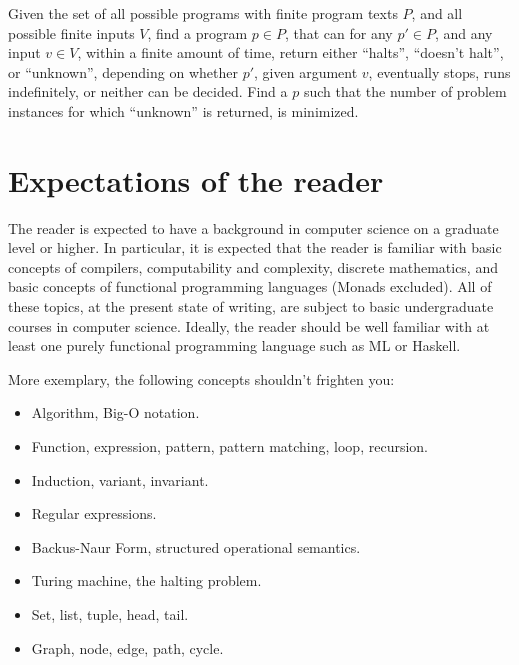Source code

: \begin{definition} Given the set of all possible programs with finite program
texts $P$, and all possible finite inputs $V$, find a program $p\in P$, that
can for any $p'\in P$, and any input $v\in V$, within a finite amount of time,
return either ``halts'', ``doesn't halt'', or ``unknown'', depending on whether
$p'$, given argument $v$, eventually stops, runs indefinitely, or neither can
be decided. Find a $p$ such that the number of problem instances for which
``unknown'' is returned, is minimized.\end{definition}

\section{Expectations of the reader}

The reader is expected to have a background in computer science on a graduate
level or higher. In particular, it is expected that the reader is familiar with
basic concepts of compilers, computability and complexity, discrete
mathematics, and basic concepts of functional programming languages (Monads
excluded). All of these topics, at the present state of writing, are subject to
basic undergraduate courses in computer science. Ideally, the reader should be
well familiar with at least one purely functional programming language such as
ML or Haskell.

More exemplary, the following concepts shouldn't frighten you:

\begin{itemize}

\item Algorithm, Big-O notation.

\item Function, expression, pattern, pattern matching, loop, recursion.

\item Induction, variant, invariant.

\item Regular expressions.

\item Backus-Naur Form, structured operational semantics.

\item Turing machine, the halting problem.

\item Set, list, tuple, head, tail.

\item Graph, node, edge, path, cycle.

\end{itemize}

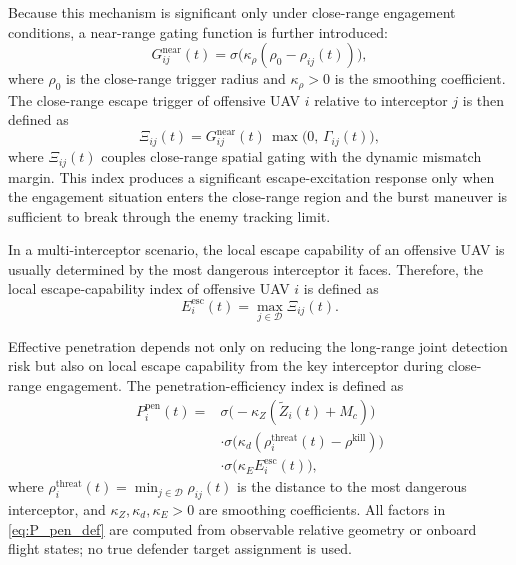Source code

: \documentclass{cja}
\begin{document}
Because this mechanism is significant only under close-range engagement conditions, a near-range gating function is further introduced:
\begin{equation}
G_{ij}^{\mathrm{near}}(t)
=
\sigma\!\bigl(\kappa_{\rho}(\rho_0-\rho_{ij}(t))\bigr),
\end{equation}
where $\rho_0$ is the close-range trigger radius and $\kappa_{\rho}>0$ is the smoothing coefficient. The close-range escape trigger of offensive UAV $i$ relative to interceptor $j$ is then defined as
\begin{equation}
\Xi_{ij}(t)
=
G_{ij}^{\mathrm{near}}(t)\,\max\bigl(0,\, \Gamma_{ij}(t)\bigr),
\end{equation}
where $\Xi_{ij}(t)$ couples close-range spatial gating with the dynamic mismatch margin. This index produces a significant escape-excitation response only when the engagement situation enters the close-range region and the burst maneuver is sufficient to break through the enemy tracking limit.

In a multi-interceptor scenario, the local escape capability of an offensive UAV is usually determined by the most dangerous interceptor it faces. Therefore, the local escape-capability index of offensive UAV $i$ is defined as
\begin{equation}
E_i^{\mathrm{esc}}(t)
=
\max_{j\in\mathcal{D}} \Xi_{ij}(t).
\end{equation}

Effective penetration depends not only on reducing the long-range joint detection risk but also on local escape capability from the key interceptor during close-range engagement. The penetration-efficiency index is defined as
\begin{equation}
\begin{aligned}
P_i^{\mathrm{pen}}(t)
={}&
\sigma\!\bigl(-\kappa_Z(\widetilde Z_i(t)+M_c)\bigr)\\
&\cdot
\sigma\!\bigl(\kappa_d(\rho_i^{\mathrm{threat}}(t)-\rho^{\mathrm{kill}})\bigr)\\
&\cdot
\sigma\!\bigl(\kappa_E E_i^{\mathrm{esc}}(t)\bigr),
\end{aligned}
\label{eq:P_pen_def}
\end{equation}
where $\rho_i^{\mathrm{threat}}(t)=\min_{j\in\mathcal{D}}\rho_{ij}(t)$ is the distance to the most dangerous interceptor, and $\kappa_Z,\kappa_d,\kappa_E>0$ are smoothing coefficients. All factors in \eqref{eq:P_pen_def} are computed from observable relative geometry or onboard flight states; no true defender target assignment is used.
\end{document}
:::
▶ **What this task involves**
Apart from the pictures, the whole listing should be reproduced exactly.

▶ **Solution for this exercise**
Source code

: \begin{definition} Given the set of all possible programs with finite program
texts $P$, and all possible finite inputs $V$, find a program $p\in P$, that
can for any $p'\in P$, and any input $v\in V$, within a finite amount of time,
return either ``halts'', ``doesn't halt'', or ``unknown'', depending on whether
$p'$, given argument $v$, eventually stops, runs indefinitely, or neither can
be decided. Find a $p$ such that the number of problem instances for which
``unknown'' is returned, is minimized.\end{definition}

\section{Expectations of the reader}

The reader is expected to have a background in computer science on a graduate
level or higher. In particular, it is expected that the reader is familiar with
basic concepts of compilers, computability and complexity, discrete
mathematics, and basic concepts of functional programming languages (Monads
excluded). All of these topics, at the present state of writing, are subject to
basic undergraduate courses in computer science. Ideally, the reader should be
well familiar with at least one purely functional programming language such as
ML or Haskell.

More exemplary, the following concepts shouldn't frighten you:

\begin{itemize}

\item Algorithm, Big-O notation.

\item Function, expression, pattern, pattern matching, loop, recursion.

\item Induction, variant, invariant.

\item Regular expressions.

\item Backus-Naur Form, structured operational semantics.

\item Turing machine, the halting problem.

\item Set, list, tuple, head, tail.

\item Graph, node, edge, path, cycle.

\end{itemize}

Source code

: \documentclass{cja}
\begin{document}
Because this mechanism is significant only under close-range engagement conditions, a near-range gating function is further introduced:
\begin{equation}
G_{ij}^{\mathrm{near}}(t)
=
\sigma\!\bigl(\kappa_{\rho}(\rho_0-\rho_{ij}(t))\bigr),
\end{equation}
where $\rho_0$ is the close-range trigger radius and $\kappa_{\rho}>0$ is the smoothing coefficient. The close-range escape trigger of offensive UAV $i$ relative to interceptor $j$ is then defined as
\begin{equation}
\Xi_{ij}(t)
=
G_{ij}^{\mathrm{near}}(t)\,\max\bigl(0,\, \Gamma_{ij}(t)\bigr),
\end{equation}
where $\Xi_{ij}(t)$ couples close-range spatial gating with the dynamic mismatch margin. This index produces a significant escape-excitation response only when the engagement situation enters the close-range region and the burst maneuver is sufficient to break through the enemy tracking limit.

In a multi-interceptor scenario, the local escape capability of an offensive UAV is usually determined by the most dangerous interceptor it faces. Therefore, the local escape-capability index of offensive UAV $i$ is defined as
\begin{equation}
E_i^{\mathrm{esc}}(t)
=
\max_{j\in\mathcal{D}} \Xi_{ij}(t).
\end{equation}

Effective penetration depends not only on reducing the long-range joint detection risk but also on local escape capability from the key interceptor during close-range engagement. The penetration-efficiency index is defined as
\begin{equation}
\begin{aligned}
P_i^{\mathrm{pen}}(t)
={}&
\sigma\!\bigl(-\kappa_Z(\widetilde Z_i(t)+M_c)\bigr)\\
&\cdot
\sigma\!\bigl(\kappa_d(\rho_i^{\mathrm{threat}}(t)-\rho^{\mathrm{kill}})\bigr)\\
&\cdot
\sigma\!\bigl(\kappa_E E_i^{\mathrm{esc}}(t)\bigr),
\end{aligned}
\label{eq:P_pen_def}
\end{equation}
where $\rho_i^{\mathrm{threat}}(t)=\min_{j\in\mathcal{D}}\rho_{ij}(t)$ is the distance to the most dangerous interceptor, and $\kappa_Z,\kappa_d,\kappa_E>0$ are smoothing coefficients. All factors in \eqref{eq:P_pen_def} are computed from observable relative geometry or onboard flight states; no true defender target assignment is used.
\end{document}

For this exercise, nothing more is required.